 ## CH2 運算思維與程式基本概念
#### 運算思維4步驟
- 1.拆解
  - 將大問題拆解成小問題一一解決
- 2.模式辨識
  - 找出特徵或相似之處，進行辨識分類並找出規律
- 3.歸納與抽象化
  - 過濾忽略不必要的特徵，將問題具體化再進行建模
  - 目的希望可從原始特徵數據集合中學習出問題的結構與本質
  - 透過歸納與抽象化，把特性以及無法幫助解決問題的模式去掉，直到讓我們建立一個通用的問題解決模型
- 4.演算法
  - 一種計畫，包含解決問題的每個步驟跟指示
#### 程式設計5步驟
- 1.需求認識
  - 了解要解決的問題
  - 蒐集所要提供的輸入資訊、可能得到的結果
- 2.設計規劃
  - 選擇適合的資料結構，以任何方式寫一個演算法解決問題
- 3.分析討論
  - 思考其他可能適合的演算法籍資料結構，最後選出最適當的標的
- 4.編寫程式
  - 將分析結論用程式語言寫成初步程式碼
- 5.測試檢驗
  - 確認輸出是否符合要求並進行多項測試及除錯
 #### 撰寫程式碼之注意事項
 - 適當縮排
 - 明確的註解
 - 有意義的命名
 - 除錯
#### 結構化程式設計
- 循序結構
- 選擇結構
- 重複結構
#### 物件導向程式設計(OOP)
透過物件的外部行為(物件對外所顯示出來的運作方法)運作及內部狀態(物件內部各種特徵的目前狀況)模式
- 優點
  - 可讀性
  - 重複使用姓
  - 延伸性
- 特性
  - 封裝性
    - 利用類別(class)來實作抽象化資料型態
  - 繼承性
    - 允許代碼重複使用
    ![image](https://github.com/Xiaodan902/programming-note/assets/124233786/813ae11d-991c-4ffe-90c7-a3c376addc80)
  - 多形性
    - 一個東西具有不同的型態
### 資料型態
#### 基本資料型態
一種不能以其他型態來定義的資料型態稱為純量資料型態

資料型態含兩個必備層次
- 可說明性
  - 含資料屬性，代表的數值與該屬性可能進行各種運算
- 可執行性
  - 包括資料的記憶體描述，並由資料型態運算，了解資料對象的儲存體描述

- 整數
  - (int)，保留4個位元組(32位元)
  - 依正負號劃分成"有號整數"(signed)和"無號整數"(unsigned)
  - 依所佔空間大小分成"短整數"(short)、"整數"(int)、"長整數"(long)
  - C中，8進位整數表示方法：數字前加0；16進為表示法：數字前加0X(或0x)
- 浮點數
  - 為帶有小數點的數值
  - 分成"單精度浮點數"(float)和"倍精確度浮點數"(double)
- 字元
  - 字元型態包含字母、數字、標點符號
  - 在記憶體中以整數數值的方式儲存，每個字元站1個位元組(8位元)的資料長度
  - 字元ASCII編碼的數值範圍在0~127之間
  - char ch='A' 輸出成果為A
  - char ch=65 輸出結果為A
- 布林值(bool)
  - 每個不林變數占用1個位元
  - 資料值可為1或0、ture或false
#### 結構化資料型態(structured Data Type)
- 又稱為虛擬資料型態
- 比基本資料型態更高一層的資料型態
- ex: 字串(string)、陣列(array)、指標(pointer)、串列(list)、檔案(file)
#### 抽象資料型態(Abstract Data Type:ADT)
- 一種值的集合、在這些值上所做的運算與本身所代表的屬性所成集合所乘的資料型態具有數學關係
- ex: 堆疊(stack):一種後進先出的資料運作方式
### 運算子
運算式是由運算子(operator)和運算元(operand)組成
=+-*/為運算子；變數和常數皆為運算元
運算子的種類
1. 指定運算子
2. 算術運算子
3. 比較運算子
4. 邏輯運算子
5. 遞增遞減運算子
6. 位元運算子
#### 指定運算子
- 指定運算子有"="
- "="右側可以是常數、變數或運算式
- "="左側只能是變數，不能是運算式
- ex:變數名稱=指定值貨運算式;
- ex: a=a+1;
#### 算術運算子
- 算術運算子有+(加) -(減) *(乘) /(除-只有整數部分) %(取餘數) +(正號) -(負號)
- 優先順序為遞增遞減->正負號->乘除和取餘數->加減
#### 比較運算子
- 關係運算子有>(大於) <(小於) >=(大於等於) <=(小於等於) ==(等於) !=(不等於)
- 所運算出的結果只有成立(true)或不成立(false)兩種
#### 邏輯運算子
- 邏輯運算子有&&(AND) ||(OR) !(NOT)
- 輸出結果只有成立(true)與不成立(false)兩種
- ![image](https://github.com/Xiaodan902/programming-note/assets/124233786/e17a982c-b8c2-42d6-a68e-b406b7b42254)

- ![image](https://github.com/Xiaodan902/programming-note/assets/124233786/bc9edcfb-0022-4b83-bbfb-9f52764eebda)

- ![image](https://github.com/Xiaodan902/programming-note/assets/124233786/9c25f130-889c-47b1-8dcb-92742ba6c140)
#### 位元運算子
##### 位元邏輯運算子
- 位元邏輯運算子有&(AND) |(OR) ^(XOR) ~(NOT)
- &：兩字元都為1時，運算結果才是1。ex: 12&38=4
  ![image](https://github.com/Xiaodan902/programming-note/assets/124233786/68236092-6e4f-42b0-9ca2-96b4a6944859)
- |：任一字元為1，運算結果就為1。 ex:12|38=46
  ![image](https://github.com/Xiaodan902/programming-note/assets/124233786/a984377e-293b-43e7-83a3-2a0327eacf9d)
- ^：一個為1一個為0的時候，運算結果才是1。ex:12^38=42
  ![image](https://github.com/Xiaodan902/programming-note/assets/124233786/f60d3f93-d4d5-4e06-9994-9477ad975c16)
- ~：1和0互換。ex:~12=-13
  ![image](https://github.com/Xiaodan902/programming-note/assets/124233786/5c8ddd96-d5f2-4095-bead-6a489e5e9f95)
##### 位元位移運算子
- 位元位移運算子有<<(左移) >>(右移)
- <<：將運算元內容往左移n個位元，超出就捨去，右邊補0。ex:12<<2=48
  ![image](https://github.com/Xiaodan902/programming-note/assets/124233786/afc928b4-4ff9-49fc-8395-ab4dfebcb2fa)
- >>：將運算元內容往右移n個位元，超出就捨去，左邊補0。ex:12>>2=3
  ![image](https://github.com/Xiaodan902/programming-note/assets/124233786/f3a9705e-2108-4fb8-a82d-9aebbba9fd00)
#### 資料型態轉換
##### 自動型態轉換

※

What the exercise asks:
Every line that contains the string "true" should be copied from the records.

Answer section:
- 所運算出的結果只有成立(true)或不成立(false)兩種
- 輸出結果只有成立(true)與不成立(false)兩種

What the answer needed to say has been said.